AI Protocol Generator
Generate a 12-section protocol + editable step graph from a goal.
Last updated July 2026
The AI Protocol Generator converts a natural-language research goal into a complete, structured experimental protocol. It is powered by Olto AI (our tier-selected large language models) and is available on every plan, metered against your monthly AI-call allowance.
Generation returns two synchronized artifacts: the rich prose sections (objective, hypothesis, design, materials, procedure, and so on) and an editable, drag-and-drop step graph derived deterministically from the procedure. Open the step graph in the Step Designer to reorder, branch, and refine it, or send the protocol straight to a guided test run.

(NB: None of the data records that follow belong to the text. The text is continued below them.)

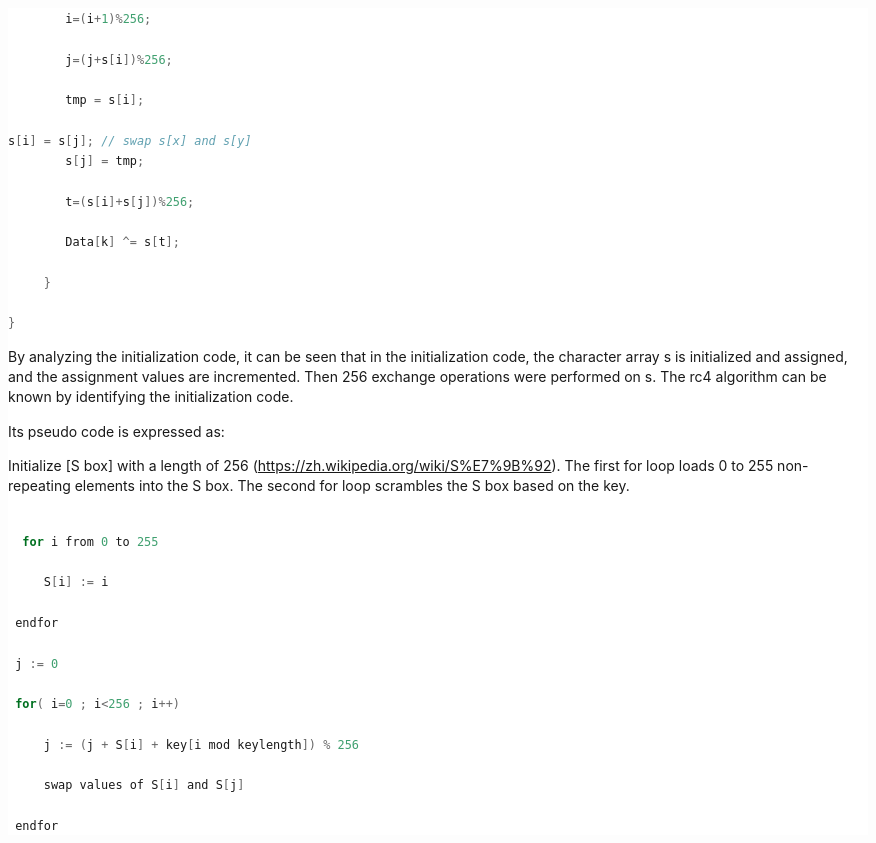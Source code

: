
 ```C
        i=(i+1)%256;

        j=(j+s[i])%256;

        tmp = s[i];

s[i] = s[j]; // swap s[x] and s[y]
        s[j] = tmp;

        t=(s[i]+s[j])%256;

        Data[k] ^= s[t];

     }

} 

```



By analyzing the initialization code, it can be seen that in the initialization code, the character array s is initialized and assigned, and the assignment values are incremented. Then 256 exchange operations were performed on s. The rc4 algorithm can be known by identifying the initialization code.


Its pseudo code is expressed as:


Initialize [S box] with a length of 256 (https://zh.wikipedia.org/wiki/S%E7%9B%92). The first for loop loads 0 to 255 non-repeating elements into the S box. The second for loop scrambles the S box based on the key.


```c

  for i from 0 to 255

     S[i] := i

 endfor

 j := 0

 for( i=0 ; i<256 ; i++)

     j := (j + S[i] + key[i mod keylength]) % 256

     swap values of S[i] and S[j]

 endfor
```


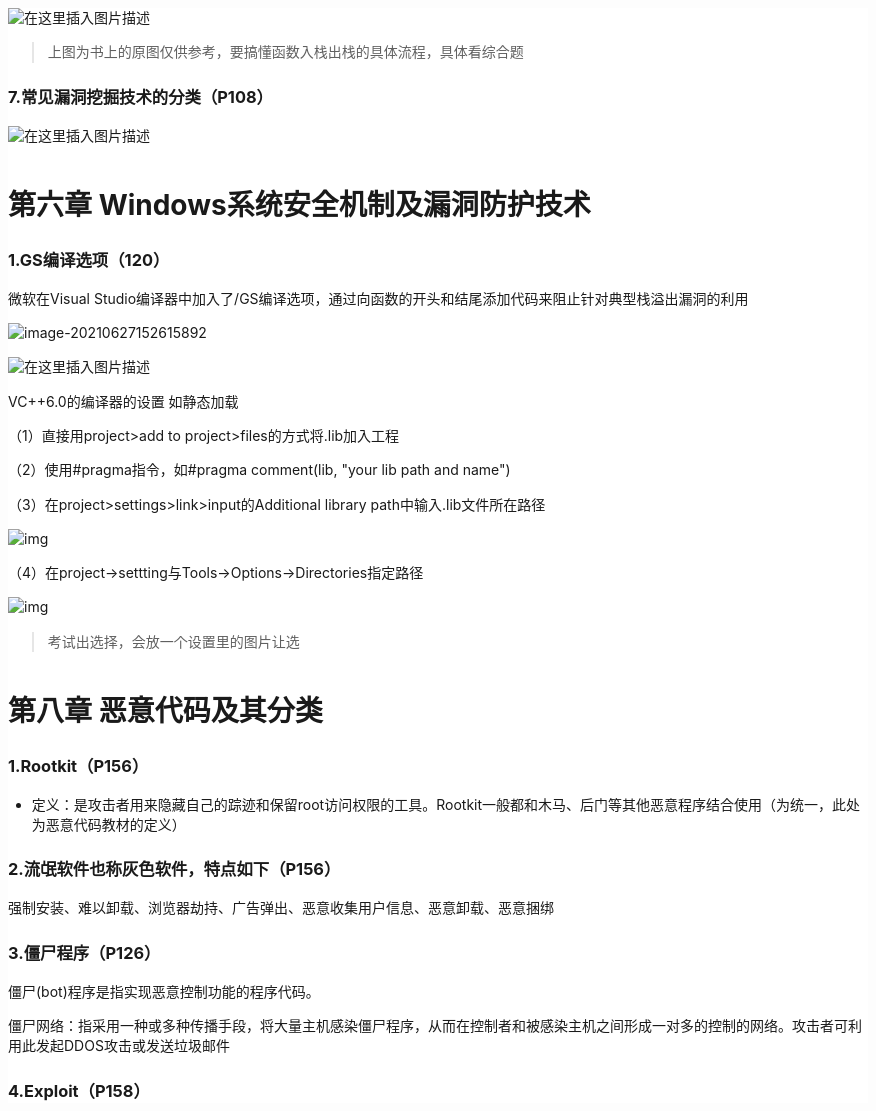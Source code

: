 ![在这里插入图片描述](https://img-blog.csdnimg.cn/20210627104132982.png?x-oss-process=image/watermark,type_ZmFuZ3poZW5naGVpdGk,shadow_10,text_aHR0cHM6Ly9ibG9nLmNzZG4ubmV0L3pteDI0NzMxNjI2MjE=,size_16,color_FFFFFF,t_70)

> 上图为书上的原图仅供参考，要搞懂函数入栈出栈的具体流程，具体看综合题

### 7.常见漏洞挖掘技术的分类（P108）

![在这里插入图片描述](https://img-blog.csdnimg.cn/20210627104225824.png?x-oss-process=image/watermark,type_ZmFuZ3poZW5naGVpdGk,shadow_10,text_aHR0cHM6Ly9ibG9nLmNzZG4ubmV0L3pteDI0NzMxNjI2MjE=,size_16,color_FFFFFF,t_70)

# 第六章 Windows系统安全机制及漏洞防护技术

### 1.GS编译选项（120）

微软在Visual Studio编译器中加入了/GS编译选项，通过向函数的开头和结尾添加代码来阻止针对典型栈溢出漏洞的利用

![image-20210627152615892](https://cdn.jsdelivr.net/gh/zss192/Typora-notes@master/images/image-20210627152615892.png)

![在这里插入图片描述](https://img-blog.csdnimg.cn/20191019163806720.png?x-oss-process=image/watermark,type_ZmFuZ3poZW5naGVpdGk,shadow_10,text_aHR0cHM6Ly9ibG9nLmNzZG4ubmV0L3N1cGVyY2hpY2tlbmNoaWNrZW4=,size_16,color_FFFFFF,t_70)

VC++6.0的编译器的设置 如静态加载

（1）直接用project>add to project>files的方式将.lib加入工程

（2）使用#pragma指令，如#pragma comment(lib, "your lib path and name")

（3）在project>settings>link>input的Additional library path中输入.lib文件所在路径

![img](https://images2015.cnblogs.com/blog/745381/201510/745381-20151027161856013-86617546.png)

（4）在project->settting与Tools->Options->Directories指定路径

![img](https://images2015.cnblogs.com/blog/745381/201510/745381-20151027162223263-831616859.png)

> 考试出选择，会放一个设置里的图片让选

# 第八章 恶意代码及其分类

### 1.Rootkit（P156）

- 定义：是攻击者用来隐藏自己的踪迹和保留root访问权限的工具。Rootkit一般都和木马、后门等其他恶意程序结合使用（为统一，此处为恶意代码教材的定义）

### 2.流氓软件也称灰色软件，特点如下（P156）

强制安装、难以卸载、浏览器劫持、广告弹出、恶意收集用户信息、恶意卸载、恶意捆绑

### 3.僵尸程序（P126）

僵尸(bot)程序是指实现恶意控制功能的程序代码。

僵尸网络：指采用一种或多种传播手段，将大量主机感染僵尸程序，从而在控制者和被感染主机之间形成一对多的控制的网络。攻击者可利用此发起DDOS攻击或发送垃圾邮件

### 4.Exploit（P158）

Every protocol can be edited after generation. From a protocol page, click Edit in the toolbar (or Edit in Designer) to modify the title, refine any section, add or remove materials and procedure steps, change the variables, or update safety notes. Edits are versioned and recorded in your security activity log. Editing an existing protocol does not consume an AI call. Only new AI generation, refinement, or AI Improve does.
Input Parameters
| Parameter | Description | Impact |
|---|---|---|
| Research Goal | Plain-language description of what you want to achieve | Primary driver of protocol content |
| Scientific Field | Biology, Oncology, Immunology, etc. | Determines terminology and methodology conventions |
| Experiment Type | In vitro cell assay, CRISPR, animal model, etc. | Shapes procedural structure |
| Equipment | Available instruments in your lab | Ensures methods are feasible for your setup |
| Budget Level | Minimal ($<5k) to Institutional ($200k+) | Affects reagent choices and sample sizes |
| Timeframe | 1–2 weeks to 12+ months | Determines experiment pacing and parallelization |
Protocol Sections
Every generated protocol includes 12 structured sections:
- Objective: a precise statement of what the experiment will determine or measure.
- Hypothesis: a falsifiable prediction with direction and expected magnitude.
- Experimental Design: arms, n values, randomization, blinding, and primary endpoints.
- Materials & Reagents: specific reagents, cell lines, and consumables with catalogue numbers where applicable.
- Procedure: step-by-step protocol with concentrations, temperatures, and durations.
- Variables: independent, dependent, and controlled variables tabulated.
- Control Groups: positive controls, negative controls, housekeeping controls, and vehicle controls.
- Expected Results: predicted outcomes with statistical thresholds.
- Statistical Analysis: the planned statistical tests, with power analysis and sample-size justification.
- Quality & Reproducibility: QC metrics and acceptance criteria.
- Troubleshooting: common failure modes with corrective actions.
- Safety & Risk Notes: hazard classification, PPE requirements, waste disposal, and institutional approvals.
Quality Score
Every protocol receives four scores from 0–100:
- Feasibility: likelihood of execution given budget, equipment, and timeframe constraints.
- Controls: adequacy of experimental controls to support valid conclusions.
- Reproducibility: specificity of procedural detail to enable replication.
- Clarity: completeness and precision of instructions.
Protocol Refinements
Use the refinement buttons to iteratively improve any protocol without re-entering your parameters:
- Reduce cost: substitutes expensive reagents and optimizes quantities.
- Compress timeline: parallelizes steps and reduces incubation times where scientifically valid.
- Stronger controls: adds negative, positive, isotype, and internal controls.
- Improve reproducibility: adds QC checkpoints, tightens acceptance criteria, and specifies instrument settings.
- Add statistical plan: includes power analysis, sample size calculations, and recommended statistical tests.
- Add troubleshooting: documents 8–10 common failure modes with corrective actions.
- Simplify for uni lab: adapts to equipment available in a standard academic setting.